The SSCCC has all 21 topics listed and the resolutions that were voted on will be posted on their Web site so anyone can see what passed and which ones failed.

Conferences have breakout sessions that cover a wide range of topics to better educate student government members on how to conduct meetings, write resolutions, public speaking skills and other issues related to governance.

“It’s been a fascinating experience, you learn a lot at these assemblies,” said Navid Shaghaghi, interclub council chairperson for San Joaquin Delta College.

Voting for “senators-at-large” and “region representatives” takes place during the spring session. Rachel Richards from Santa Monica College was one of the senators-at-large elected to represent Region VII.
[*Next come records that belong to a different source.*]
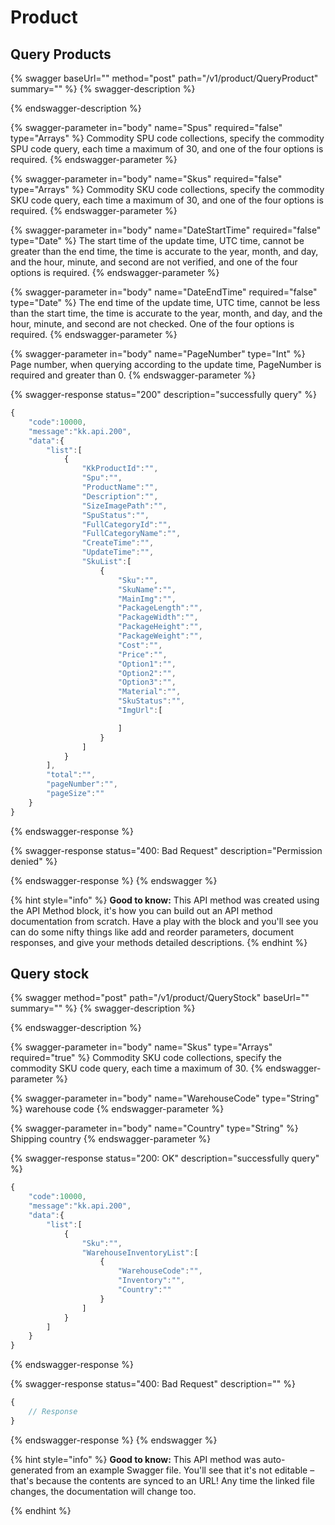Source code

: # Product

## Query Products

{% swagger baseUrl="" method="post" path="/v1/product/QueryProduct" summary="" %}
{% swagger-description %}

{% endswagger-description %}

{% swagger-parameter in="body" name="Spus" required="false" type="Arrays" %}
Commodity SPU code collections, specify the commodity SPU code query, each time a maximum of 30, and one of the four options is required.
{% endswagger-parameter %}

{% swagger-parameter in="body" name="Skus" required="false" type="Arrays" %}
Commodity SKU code collections, specify the commodity SKU code query, each time a maximum of 30, and one of the four options is required.
{% endswagger-parameter %}

{% swagger-parameter in="body" name="DateStartTime" required="false" type="Date" %}
The start time of the update time, UTC time, cannot be greater than the end time, the time is accurate to the year, month, and day, and the hour, minute, and second are not verified, and one of the four options is required.
{% endswagger-parameter %}

{% swagger-parameter in="body" name="DateEndTime" required="false" type="Date" %}
The end time of the update time, UTC time, cannot be less than the start time, the time is accurate to the year, month, and day, and the hour, minute, and second are not checked. One of the four options is required.
{% endswagger-parameter %}

{% swagger-parameter in="body" name="PageNumber" type="Int" %}
Page number, when querying according to the update time, PageNumber is required and greater than 0.
{% endswagger-parameter %}

{% swagger-response status="200" description="successfully query" %}
```javascript
{
    "code":10000,
    "message":"kk.api.200",
    "data":{
        "list":[
            {
                "KkProductId":"",
                "Spu":"",
                "ProductName":"",
                "Description":"",
                "SizeImagePath":"",
                "SpuStatus":"",
                "FullCategoryId":"",
                "FullCategoryName":"",
                "CreateTime":"",
                "UpdateTime":"",
                "SkuList":[
                    {
                        "Sku":"",
                        "SkuName":"",
                        "MainImg":"",
                        "PackageLength":"",
                        "PackageWidth":"",
                        "PackageHeight":"",
                        "PackageWeight":"",
                        "Cost":"",
                        "Price":"",
                        "Option1":"",
                        "Option2":"",
                        "Option3":"",
                        "Material":"",
                        "SkuStatus":"",
                        "ImgUrl":[

                        ]
                    }
                ]
            }
        ],
        "total":"",
        "pageNumber":"",
        "pageSize":""
    }
}
```
{% endswagger-response %}

{% swagger-response status="400: Bad Request" description="Permission denied" %}

{% endswagger-response %}
{% endswagger %}

{% hint style="info" %}
**Good to know:** This API method was created using the API Method block, it's how you can build out an API method documentation from scratch. Have a play with the block and you'll see you can do some nifty things like add and reorder parameters, document responses, and give your methods detailed descriptions.
{% endhint %}

## Query stock

{% swagger method="post" path="/v1/product/QueryStock" baseUrl="" summary="" %}
{% swagger-description %}

{% endswagger-description %}

{% swagger-parameter in="body" name="Skus" type="Arrays" required="true" %}
Commodity SKU code collections, specify the commodity SKU code query, each time a maximum of 30.
{% endswagger-parameter %}

{% swagger-parameter in="body" name="WarehouseCode" type="String" %}
warehouse code
{% endswagger-parameter %}

{% swagger-parameter in="body" name="Country" type="String" %}
Shipping country
{% endswagger-parameter %}

{% swagger-response status="200: OK" description="successfully query" %}
```javascript
{
    "code":10000,
    "message":"kk.api.200",
    "data":{
        "list":[
            {
                "Sku":"",
                "WarehouseInventoryList":[
                    {
                        "WarehouseCode":"",
                        "Inventory":"",
                        "Country":""
                    }
                ]
            }
        ]
    }
}
```
{% endswagger-response %}

{% swagger-response status="400: Bad Request" description="" %}
```javascript
{
    // Response
}
```
{% endswagger-response %}
{% endswagger %}

{% hint style="info" %}
**Good to know:** This API method was auto-generated from an example Swagger file. You'll see that it's not editable – that's because the contents are synced to an URL! Any time the linked file changes, the documentation will change too.


{% endhint %}
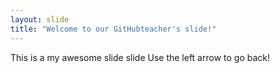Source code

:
 ```yaml
---
layout: slide
title: "Welcome to our GitHubteacher's slide!"
---
```

This is a my awesome slide slide
Use the left arrow to go back!
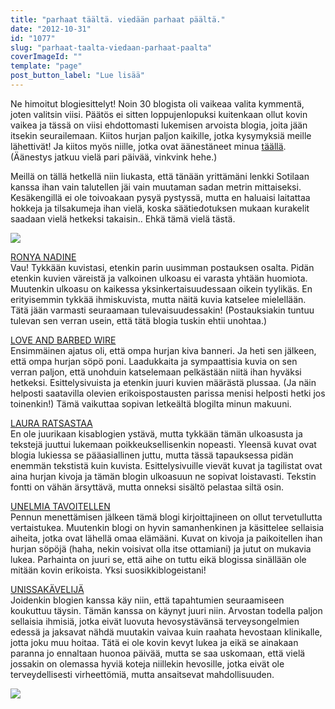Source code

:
 ```yaml
---
title: "parhaat täältä. viedään parhaat päältä."
date: "2012-10-31"
id: "1077"
slug: "parhaat-taalta-viedaan-parhaat-paalta"
coverImageId: ""
template: "page"
post_button_label: "Lue lisää"
---
```


Ne himoitut blogiesittelyt! Noin 30 blogista oli vaikeaa valita kymmentä, joten valitsin viisi. Päätös ei sitten loppujenlopuksi kuitenkaan ollut kovin vaikea ja tässä on viisi ehdottomasti lukemisen arvoista blogia, joita jään itsekin seurailemaan. Kiitos hurjan paljon kaikille, jotka kysymyksiä meille lähettivät! Ja kiitos myös niille, jotka ovat äänestäneet minua [täällä](http://sandynjahasenelamaa.blogspot.fi/). (Äänestys jatkuu vielä pari päivää, vinkvink hehe.)  
  
Meillä on tällä hetkellä niin liukasta, että tänään yrittämäni lenkki Sotilaan kanssa ihan vain talutellen jäi vain muutaman sadan metrin mittaiseksi. Kesäkengillä ei ole toivoakaan pysyä pystyssä, mutta en haluaisi laitattaa hokkeja ja tilsakumeja ihan vielä, koska säätiedotuksen mukaan kurakelit saadaan vielä hetkeksi takaisin.. Ehkä tämä vielä tästä.  
  

[![](/images/IMG_0032.JPG)](http://2.bp.blogspot.com/-x7M2lKd7qo8/UJGGtjzInhI/AAAAAAAACCQ/BtphPSrNn1s/s1600/IMG_0032.JPG)

  
[RONYA NADINE](http://ronyanadine.blogspot.fi/)  
Vau! Tykkään kuvistasi, etenkin parin uusimman postauksen osalta. Pidän etenkin kuvien väreistä ja valkoinen ulkoasu ei varasta yhtään huomiota. Muutenkin ulkoasu on kaikessa yksinkertaisuudessaan oikein tyylikäs. En erityisemmin tykkää ihmiskuvista, mutta näitä kuvia katselee mielellään. Tätä jään varmasti seuraamaan tulevaisuudessakin! (Postauksiakin tuntuu tulevan sen verran usein, että tätä blogia tuskin ehtii unohtaa.)  
  
[LOVE AND BARBED WIRE](http://natiainen-loveandbarbedwire.blogspot.fi/)  
Ensimmäinen ajatus oli, että ompa hurjan kiva banneri. Ja heti sen jälkeen, että ompa hurjan söpö poni. Laadukkaita ja sympaattisia kuvia on sen verran paljon, että unohduin katselemaan pelkästään niitä ihan hyväksi hetkeksi. Esittelysivuista ja etenkin juuri kuvien määrästä plussaa. (Ja näin helposti saatavilla olevien erikoispostausten parissa menisi helposti hetki jos toinenkin!) Tämä vaikuttaa sopivan letkeältä blogilta minun makuuni.  
  
[LAURA RATSASTAA](http://lauraratsastaa.blogspot.fi/)  
En ole juurikaan kisablogien ystävä, mutta tykkään tämän ulkoasusta ja tekstejä juuttui lukemaan poikkeuksellisenkin nopeasti. Yleensä kuvat ovat blogia lukiessa se pääasiallinen juttu, mutta tässä tapauksessa pidän enemmän tekstistä kuin kuvista. Esittelysivuille vievät kuvat ja tagilistat ovat aina hurjan kivoja ja tämän blogin ulkoasuun ne sopivat loistavasti. Tekstin fontti on vähän ärsyttävä, mutta onneksi sisältö pelastaa siltä osin.  
  
[UNELMIA TAVOITELLEN](http://everyonehasdream.blogspot.fi/)  
Pennun menettämisen jälkeen tämä blogi kirjoittajineen on ollut tervetullutta vertaistukea. Muutenkin blogi on hyvin samanhenkinen ja käsittelee sellaisia aiheita, jotka ovat lähellä omaa elämääni. Kuvat on kivoja ja paikoitellen ihan hurjan söpöjä (haha, nekin voisivat olla itse ottamiani) ja jutut on mukavia lukea. Parhainta on juuri se, että aihe on tuttu eikä blogissa sinällään ole mitään kovin erikoista. Yksi suosikkiblogeistani!  
  
[UNISSAKÄVELIJÄ](http://m-pikkujuttuja.blogspot.fi/)  
Joidenkin blogien kanssa käy niin, että tapahtumien seuraamiseen koukuttuu täysin. Tämän kanssa on käynyt juuri niin. Arvostan todella paljon sellaisia ihmisiä, jotka eivät luovuta hevosystävänsä terveysongelmien edessä ja jaksavat nähdä muutakin vaivaa kuin raahata hevostaan klinikalle, jotta joku muu hoitaa. Tätä ei ole kovin kevyt lukea ja eikä se ainakaan paranna jo ennaltaan huonoa päivää, mutta se saa uskomaan, että vielä jossakin on olemassa hyviä koteja niillekin hevosille, jotka eivät ole terveydellisesti virheettömiä, mutta ansaitsevat mahdollisuuden.  
  

[![](/images/ak.png)](http://1.bp.blogspot.com/-yb9Dw9e1r_c/UJGGubMvumI/AAAAAAAACCY/IUQ8ZIlOeMU/s1600/ak.png)
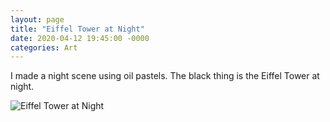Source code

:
 ```yaml
---
layout: page
title: "Eiffel Tower at Night"
date: 2020-04-12 19:45:00 -0000
categories: Art
---
```


I made a night scene using oil pastels. The black thing is the Eiffel Tower at night. 

![Eiffel Tower at Night](https://hemanggarg.github.io/assets/art-eiffel-tower.jpg "Eiffel Tower")
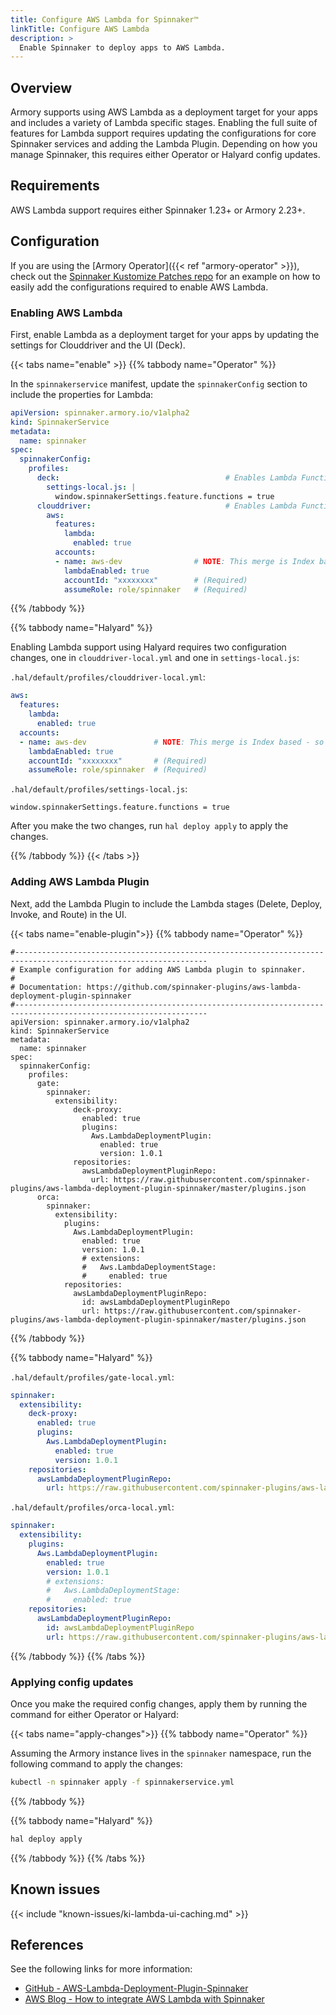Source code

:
 ```yaml
---
title: Configure AWS Lambda for Spinnaker™
linkTitle: Configure AWS Lambda
description: >
  Enable Spinnaker to deploy apps to AWS Lambda.
---
```


## Overview

Armory supports using AWS Lambda as a deployment target for your apps and includes a variety of Lambda specific stages. Enabling the full suite of features for Lambda support requires updating the configurations for core Spinnaker services and adding the Lambda Plugin. Depending on how you manage Spinnaker, this requires either Operator or Halyard config updates.

## Requirements

AWS Lambda support requires either Spinnaker 1.23+ or Armory 2.23+.

## Configuration

If you are using the [Armory Operator]({{< ref "armory-operator" >}}), check out the [Spinnaker Kustomize Patches repo](https://github.com/armory/spinnaker-kustomize-patches/pull/70) for an example on how to easily add the configurations required to enable AWS Lambda.

### Enabling AWS Lambda

First, enable Lambda as a deployment target for your apps by updating the settings for Clouddriver and the UI (Deck).

{{< tabs name="enable" >}}
{{% tabbody name="Operator" %}}


In the `spinnakerservice` manifest, update the `spinnakerConfig` section to include the properties for Lambda:

```yaml
apiVersion: spinnaker.armory.io/v1alpha2
kind: SpinnakerService
metadata:
  name: spinnaker
spec:
  spinnakerConfig:
    profiles:  
      deck:                                     # Enables Lambda Functions UI
        settings-local.js: |
          window.spinnakerSettings.feature.functions = true
      clouddriver:                              # Enables Lambda Functions in "Infrastructure"
        aws:
          features:
            lambda:
              enabled: true
          accounts:
          - name: aws-dev                # NOTE: This merge is Index based - so if you do not want to overwrite spinnakerConfig.config.providers.aws.accounts you must create another account in the list
            lambdaEnabled: true
            accountId: "xxxxxxxx"        # (Required)
            assumeRole: role/spinnaker   # (Required)
```

{{% /tabbody %}}

{{% tabbody name="Halyard" %}}

Enabling Lambda support using Halyard requires two configuration changes, one in `clouddriver-local.yml` and one in `settings-local.js`:

`.hal/default/profiles/clouddriver-local.yml`:

```yaml
aws:
  features:
    lambda:
      enabled: true
  accounts:
  - name: aws-dev               # NOTE: This merge is Index based - so if you do not want to overwrite .hal/config you must create another account in the list
    lambdaEnabled: true
    accountId: "xxxxxxxx"       # (Required)
    assumeRole: role/spinnaker  # (Required)
```

`.hal/default/profiles/settings-local.js`:

```
window.spinnakerSettings.feature.functions = true
```

After you make the two changes, run `hal deploy apply` to apply the changes.

{{% /tabbody %}}
{{< /tabs >}}


### Adding AWS Lambda Plugin

Next, add the Lambda Plugin to include the Lambda stages (Delete, Deploy, Invoke, and Route) in the UI.

{{< tabs name="enable-plugin">}}
{{% tabbody name="Operator" %}}

```
#-----------------------------------------------------------------------------------------------------------------
# Example configuration for adding AWS Lambda plugin to spinnaker.
#
# Documentation: https://github.com/spinnaker-plugins/aws-lambda-deployment-plugin-spinnaker
#-----------------------------------------------------------------------------------------------------------------
apiVersion: spinnaker.armory.io/v1alpha2
kind: SpinnakerService
metadata:
  name: spinnaker
spec:
  spinnakerConfig:
    profiles:
      gate:
        spinnaker:
          extensibility:
              deck-proxy:
                enabled: true
                plugins:
                  Aws.LambdaDeploymentPlugin:
                    enabled: true
                    version: 1.0.1
              repositories:
                awsLambdaDeploymentPluginRepo:
                  url: https://raw.githubusercontent.com/spinnaker-plugins/aws-lambda-deployment-plugin-spinnaker/master/plugins.json  
      orca:
        spinnaker:
          extensibility:
            plugins:
              Aws.LambdaDeploymentPlugin:
                enabled: true
                version: 1.0.1
                # extensions:
                #   Aws.LambdaDeploymentStage:
                #     enabled: true
            repositories:
              awsLambdaDeploymentPluginRepo:
                id: awsLambdaDeploymentPluginRepo
                url: https://raw.githubusercontent.com/spinnaker-plugins/aws-lambda-deployment-plugin-spinnaker/master/plugins.json
```

{{% /tabbody %}}

{{% tabbody name="Halyard" %}}

`.hal/default/profiles/gate-local.yml`:

```yaml
spinnaker:
  extensibility:
    deck-proxy:
      enabled: true
      plugins:
        Aws.LambdaDeploymentPlugin:
          enabled: true
          version: 1.0.1
    repositories:
      awsLambdaDeploymentPluginRepo:
        url: https://raw.githubusercontent.com/spinnaker-plugins/aws-lambda-deployment-plugin-spinnaker/master/plugins.json
```

`.hal/default/profiles/orca-local.yml`:

```yaml
spinnaker:
  extensibility:
    plugins:
      Aws.LambdaDeploymentPlugin:
        enabled: true
        version: 1.0.1
        # extensions:
        #   Aws.LambdaDeploymentStage:
        #     enabled: true
    repositories:
      awsLambdaDeploymentPluginRepo:
        id: awsLambdaDeploymentPluginRepo
        url: https://raw.githubusercontent.com/spinnaker-plugins/aws-lambda-deployment-plugin-spinnaker/master/plugins.json
```

{{% /tabbody %}}
{{% /tabs %}}

### Applying config updates

Once you make the required config changes, apply them by running the command for either Operator or Halyard:

{{< tabs name="apply-changes">}}
{{% tabbody name="Operator" %}}

Assuming the Armory instance lives in the `spinnaker` namespace, run the following command to apply the changes:

```bash
kubectl -n spinnaker apply -f spinnakerservice.yml
```
{{% /tabbody %}}

{{% tabbody name="Halyard" %}}

```bash
hal deploy apply
```

{{% /tabbody %}}
{{% /tabs %}}

## Known issues

{{< include "known-issues/ki-lambda-ui-caching.md" >}}



## References

See the following links for more information:

* [GitHub - AWS-Lambda-Deployment-Plugin-Spinnaker](https://github.com/spinnaker-plugins/aws-lambda-deployment-plugin-spinnaker)
* [AWS Blog - How to integrate AWS Lambda with Spinnaker](https://aws.amazon.com/blogs/opensource/how-to-integrate-aws-lambda-with-spinnaker/)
“The elections were exciting,” Richards said. “That’s what I was focused on this whole time.”

The SSCCC assembly takes place twice a year, in the spring and fall. The spring assembly takes place in the San Diego area and the fall assembly in San Jose. There are 109 colleges and 72 districts comprising the California Community College system, which represents 2.6 million students.

Policy is set by the Board of Governors, which has 17 members appointed by the state governor. These members formally interact with state and federal officials along with other state organizations that deal with community college issues.

There are 10 senators at the state level who are voted in by delegates to represent the 109 community colleges. Delegates are typically the Associated Students Organization presidents, or another ASO member the president appoints.

Senators-at-large help the BOG participate with legislature on local, state and federal levels.

“Majoring in law will help me when I participate with legislation,” said Sheila Dharod, a student and delegate of Los Angeles City College. “That’s why I’m running for state senator; I want to give the students of California a voice for important topics.”